Shannon uses Temporal Signal to implement this. Signal is a Temporal feature that can send messages to running workflows.

Signal Handler

type SignalHandler struct {
    State      *WorkflowControlState
    WorkflowID string
}

func (h *SignalHandler) Setup(ctx workflow.Context) {
    h.State = &WorkflowControlState{}

    // Register three signal channels
    pauseCh := workflow.GetSignalChannel(ctx, SignalPause)
    resumeCh := workflow.GetSignalChannel(ctx, SignalResume)
    cancelCh := workflow.GetSignalChannel(ctx, SignalCancel)

    // Background goroutine listening for signals
    workflow.Go(ctx, func(gCtx workflow.Context) {
        for {
            sel := workflow.NewSelector(gCtx)

            sel.AddReceive(pauseCh, func(c workflow.ReceiveChannel, more bool) {
                var req PauseRequest
                c.Receive(gCtx, &req)
                h.handlePause(gCtx, req)
            })

            sel.AddReceive(resumeCh, func(c workflow.ReceiveChannel, more bool) {
                var req ResumeRequest
                c.Receive(gCtx, &req)
                h.handleResume(gCtx, req)
            })

            sel.AddReceive(cancelCh, func(c workflow.ReceiveChannel, more bool) {
                var req CancelRequest
                c.Receive(gCtx, &req)
                h.handleCancel(gCtx, req)
            })

            sel.Select(gCtx)
        }
    })
}

Pause and Resume

func (h *SignalHandler) handlePause(ctx workflow.Context, req PauseRequest) {
    if h.State.IsPaused {
        return  // Already paused
    }

    h.State.IsPaused = true
    h.State.PauseReason = req.Reason

    // Send event to notify frontend
    emitEvent(ctx, StreamEventWorkflowPausing, "Workflow pausing: "+req.Reason)

    // Propagate to all child workflows
    h.propagateSignalToChildren(ctx, SignalPause, req)
}

Checkpoint Mechanism

Workflows can't pause at arbitrary positions, only at "checkpoints." This is a Temporal limitation, but also a reasonable design.

func (h *SignalHandler) CheckPausePoint(ctx workflow.Context, checkpoint string) error {
    // Yield execution, ensure signals are processed
    _ = workflow.Sleep(ctx, 0)

    // Check if cancelled
    if h.State.IsCancelled {
        return temporal.NewCanceledError("workflow cancelled")
    }

    // Check if paused
    if h.State.IsPaused {
        emitEvent(ctx, StreamEventWorkflowPaused, "Paused at: "+checkpoint)

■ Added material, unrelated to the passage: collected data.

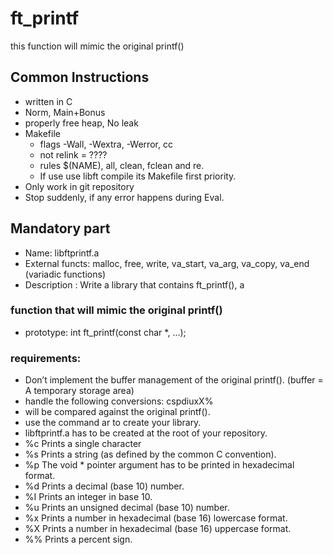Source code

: 
# ft_printf

this function will mimic the original printf()

## Common Instructions
- written in C
- Norm, Main+Bonus
- properly free heap, No leak
- Makefile
	- flags -Wall, -Wextra, -Werror, cc
	- not relink = ????
	- rules $(NAME), all, clean, fclean and re.
	- If use use libft compile its Makefile first priority.
- Only work in git repository
- Stop suddenly, if any error happens during Eval.

## Mandatory part
 - Name: libftprintf.a
 - External functs: malloc, free, write, va_start, va_arg, va_copy, va_end (variadic functions)
 - Description : Write a library that contains ft_printf(), a

### function that will mimic the original printf()
- prototype: int ft_printf(const char *, ...);

### requirements:
- Don’t implement the buffer management of the original printf().
    (buffer = A temporary storage area)
- handle the following conversions: cspdiuxX%
- will be compared against the original printf().
- use the command ar to create your library.
- libftprintf.a has to be created at the root of your repository.
- %c Prints a single character
- %s Prints a string (as defined by the common C convention).
- %p The void * pointer argument has to be printed in hexadecimal format.
- %d Prints a decimal (base 10) number.
- %I Prints an integer in base 10.
- %u Prints an unsigned decimal (base 10) number.
- %x Prints a number in hexadecimal (base 16) lowercase format.
- %X Prints a number in hexadecimal (base 16) uppercase format.
- %% Prints a percent sign.

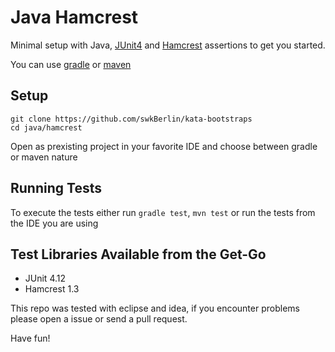 # Java Hamcrest

Minimal setup with Java, [JUnit4](https://junit.org/junit4/) and [Hamcrest](http://hamcrest.org/) assertions to get you started.

You can use [gradle](https://gradle.org/) or [maven](https://maven.apache.org/)

## Setup

    git clone https://github.com/swkBerlin/kata-bootstraps
    cd java/hamcrest

Open as prexisting project in your favorite IDE and choose between gradle or maven nature


## Running Tests

To execute the tests either run `gradle test`, `mvn test` or run the tests from the IDE you are using

## Test Libraries Available from the Get-Go
- JUnit 4.12
- Hamcrest 1.3

This repo was tested with eclipse and idea, if you encounter problems please open a issue or send a pull request.

Have fun!
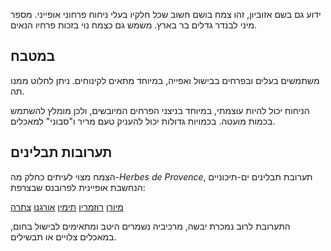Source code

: ידוע גם בשם אזוביון, זהו צמח בושם חשוב שכל חלקיו בעלי ניחוח פרחוני אופייני. מספר מיני לבנדר גדלים בר בארץ. משמש גם כצמח נוי בזכות פרחיו הנאים.

## במטבח

משתמשים בעלים ובפרחים בבישול ואפייה, במיוחד מתאים לקינוחים. ניתן לחלוט ממנו תה.

הניחוח יכול להיות עוצמתי, במיוחד בניצני הפרחים המיובשים, ולכן מומלץ להשתמש בכמות מועטה. בכמויות גדולות יכול להעניק טעם מריר ו"סבוני" למאכלים.

## תערובות תבלינים

הצמח מצוי לעיתים כחלק מה-*Herbes de Provence*, תערובת תבלינים ים-תיכוניים הנחשבת אופיינית לפרובנס שבצרפת:

[מיורן](marjoram "HerbIcon") [רוזמרין](rosemary "HerbIcon") [תימין](thyme "HerbIcon") [אורגנו](oregano "HerbIcon") [צתרה](summer-savory "HerbIcon")

התערובת לרוב נמכרת יבשה, מרכיביה נשמרים היטב ומתאימים לבישול בחום, במאכלים צלויים או תבשילים.
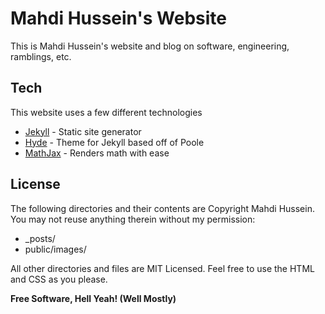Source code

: Mahdi Hussein's Website
=======================
This is Mahdi Hussein's website and blog on software, engineering, ramblings, etc.

Tech
----
This website uses a few different technologies
* [Jekyll] - Static site generator
* [Hyde] - Theme for Jekyll based off of Poole
* [MathJax] - Renders math with ease


License
-------
The following directories and their contents are Copyright Mahdi Hussein. You may not reuse anything therein without my permission:

* _posts/
* public/images/

All other directories and files are MIT Licensed. Feel free to use the HTML and CSS as you please.

**Free Software, Hell Yeah! (Well Mostly)**

[Jekyll]:http://jekyllrb.com/
[Hyde]:http://andhyde.com/
[MathJax]:http://www.mathjax.org/
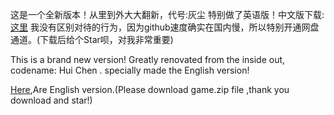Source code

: 这是一个全新版本！从里到外大大翻新，代号:灰尘 特别做了英语版！中文版下载:[这里](https://mpjy.lanzoub.com/i7ZSe0j9ci5e)
我没有区别对待的行为，因为github速度确实在国内慢，所以特别开通网盘通道。(下载后给个Star呗，对我非常重要)

This is a brand new version! Greatly renovated from the inside out, codename: Hui Chen .
specially made the English version!

[Here](https://link.jscdn.cn/1drv/aHR0cHM6Ly8xZHJ2Lm1zL3UvcyFBaXhIMFNTRWxnMkJnbFFNUmtyZXpnZmFfVlZiP2U9dXlMTmsz.jpg),Are English version.(Please download game.zip file ,thank you download and star!)
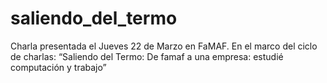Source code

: # saliendo_del_termo

Charla presentada el Jueves 22 de Marzo en FaMAF.
En el marco del ciclo de charlas: “Saliendo del Termo: De famaf a una empresa: estudié computación y trabajo”
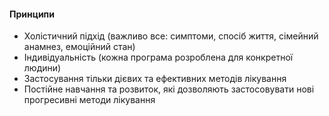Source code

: #### Принципи

- Холістичний підхід (важливо все: симптоми, спосіб життя, сімейний анамнез, емоційний стан)
- Індивідуальність (кожна програма розроблена для конкретної людини)
- Застосування тільки дієвих та ефективних методів лікування
- Постійне навчання та розвиток, які дозволяють застосовувати нові прогресивні методи лікування


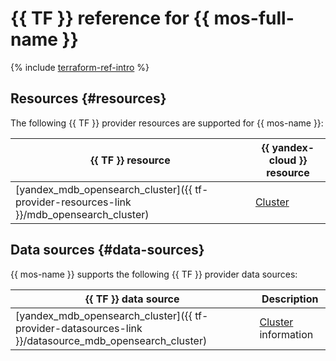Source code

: # {{ TF }} reference for {{ mos-full-name }}

{% include [terraform-ref-intro](../_includes/terraform-ref-intro.md) %}

## Resources {#resources}

The following {{ TF }} provider resources are supported for {{ mos-name }}:

| **{{ TF }} resource** | **{{ yandex-cloud }} resource** |
| --- | --- |
| [yandex_mdb_opensearch_cluster]({{ tf-provider-resources-link }}/mdb_opensearch_cluster) | [Cluster](./concepts/index.md) |

## Data sources {#data-sources}

{{ mos-name }} supports the following {{ TF }} provider data sources:

| **{{ TF }} data source** | **Description** |
| --- | --- |
| [yandex_mdb_opensearch_cluster]({{ tf-provider-datasources-link }}/datasource_mdb_opensearch_cluster) | [Cluster](./concepts/index.md) information |
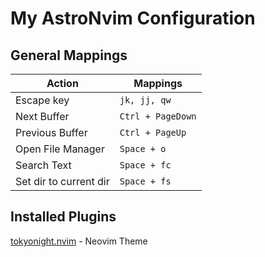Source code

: # My AstroNvim Configuration
## General Mappings

| Action           | Mappings         |
| ---------------  | ---------------- |
| Escape key       | `jk, jj, qw`     |
| Next Buffer      | `Ctrl + PageDown`|
| Previous Buffer  | `Ctrl + PageUp`  |
| Open File Manager| `Space + o`      |
| Search Text      | `Space + fc`     |
| Set dir to current dir | `Space + fs`|


## Installed Plugins
[tokyonight.nvim](https://github.com/folke/tokyonight.nvim) - Neovim Theme

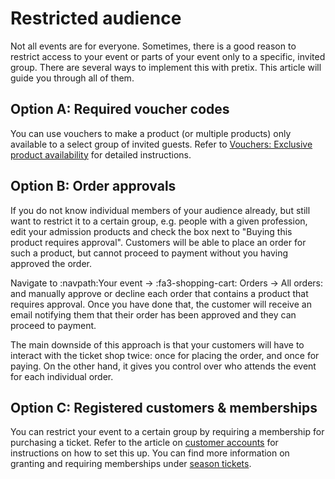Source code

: # Restricted audience 

Not all events are for everyone. 
Sometimes, there is a good reason to restrict access to your event or parts of your event only to a specific, invited group. 
There are several ways to implement this with pretix. 
This article will guide you through all of them. 

## Option A: Required voucher codes

You can use vouchers to make a product (or multiple products) only available to a select group of invited guests. 
Refer to [Vouchers: Exclusive product availability](../vouchers.md#exclusive-product-availability) for detailed instructions. 

## Option B: Order approvals

If you do not know individual members of your audience already, but still want to restrict it to a certain group, e.g. people with a given profession, edit your admission products and check the box next to "Buying this product requires approval". 
Customers will be able to place an order for such a product, but cannot proceed to payment without you having approved the order. 

Navigate to :navpath:Your event → :fa3-shopping-cart: Orders → All orders: and manually approve or decline each order that contains a product that requires approval. 
Once you have done that, the customer will receive an email notifying them that their order has been approved and they can proceed to payment. 

The main downside of this approach is that your customers will have to interact with the ticket shop twice: once for placing the order, and once for paying. 
On the other hand, it gives you control over who attends the event for each individual order. 

## Option C: Registered customers & memberships

You can restrict your event to a certain group by requiring a membership for purchasing a ticket.
Refer to the article on [customer accounts](../customer-accounts.md) for instructions on how to set this up. 
You can find more information on granting and requiring memberships under [season tickets](index.md#option-a-memberships-and-multiple-tickets).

        // Block waiting for resume (not polling!)
        _ = workflow.Await(ctx, func() bool {
            return !h.State.IsPaused || h.State.IsCancelled
        })
    }

    return nil
}

Usage:

func MyWorkflow(ctx workflow.Context, input Input) error {
    handler := &control.SignalHandler{...}
    handler.Setup(ctx)

    // Checkpoint 1
    if err := handler.CheckPausePoint(ctx, "before_research"); err != nil {
        return err
    }
    doResearch(ctx)

    // Checkpoint 2
    if err := handler.CheckPausePoint(ctx, "before_synthesis"); err != nil {
        return err
    }
    doSynthesis(ctx)

    return nil
}

Insert checkpoints before each critical step, and users can pause the workflow at these positions.


6.6 Human Approval Hook

For high-risk operations, you might want the Agent to ask a human first.

Approval Policy

type ApprovalPolicy struct {
    ComplexityThreshold float64  // Require approval if complexity exceeds this value
    TokenBudgetExceeded bool     // Require approval if Token exceeds budget
    RequireForTools     []string // These tools require approval
}

func EvaluateApprovalPolicy(policy ApprovalPolicy, context map[string]interface{}) (bool, string) {
    // Check complexity
    if complexity := context["complexity_score"].(float64); complexity >= policy.ComplexityThreshold {
        return true, fmt.Sprintf("Complexity %.2f exceeds threshold", complexity)
    }

    // Check dangerous tools
    if tools := context["tools_to_use"].([]string); containsAny(tools, policy.RequireForTools) {
        return true, "Dangerous tool requires approval"
    }

    return false, ""
}

Requesting Approval

func RequestAndWaitApproval(ctx workflow.Context, input TaskInput, reason string) (*HumanApprovalResult, error) {
    // 1. Send approval request
    var approval HumanApprovalResult
    workflow.ExecuteActivity(ctx, "RequestApproval", HumanApprovalInput{
        SessionID:      input.SessionID,
        WorkflowID:     workflow.GetInfo(ctx).WorkflowExecution.ID,
        Query:          input.Query,
        Reason:         reason,
    }).Get(ctx, &approval)

    // 2. Send event to notify frontend
    emitEvent(ctx, StreamEventApprovalRequested, "Approval requested: "+reason)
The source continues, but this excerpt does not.